What is required
In the records below, find the line containing "## Properties" and restate it and all lines after it exactly, through the last line.

========================================

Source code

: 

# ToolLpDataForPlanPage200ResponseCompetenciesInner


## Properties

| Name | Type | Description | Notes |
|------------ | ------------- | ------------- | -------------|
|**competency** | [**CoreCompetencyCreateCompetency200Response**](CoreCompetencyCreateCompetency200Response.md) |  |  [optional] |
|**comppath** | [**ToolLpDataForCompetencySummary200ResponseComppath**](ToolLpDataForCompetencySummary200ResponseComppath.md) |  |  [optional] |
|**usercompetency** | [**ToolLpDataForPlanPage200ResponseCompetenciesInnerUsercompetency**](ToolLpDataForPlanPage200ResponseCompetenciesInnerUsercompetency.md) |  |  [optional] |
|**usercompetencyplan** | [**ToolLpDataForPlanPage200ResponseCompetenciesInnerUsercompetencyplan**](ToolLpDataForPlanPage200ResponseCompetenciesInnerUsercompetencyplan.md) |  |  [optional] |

========================================

Result of this task
## Properties

| Name | Type | Description | Notes |
|------------ | ------------- | ------------- | -------------|
|**competency** | [**CoreCompetencyCreateCompetency200Response**](CoreCompetencyCreateCompetency200Response.md) |  |  [optional] |
|**comppath** | [**ToolLpDataForCompetencySummary200ResponseComppath**](ToolLpDataForCompetencySummary200ResponseComppath.md) |  |  [optional] |
|**usercompetency** | [**ToolLpDataForPlanPage200ResponseCompetenciesInnerUsercompetency**](ToolLpDataForPlanPage200ResponseCompetenciesInnerUsercompetency.md) |  |  [optional] |
|**usercompetencyplan** | [**ToolLpDataForPlanPage200ResponseCompetenciesInnerUsercompetencyplan**](ToolLpDataForPlanPage200ResponseCompetenciesInnerUsercompetencyplan.md) |  |  [optional] |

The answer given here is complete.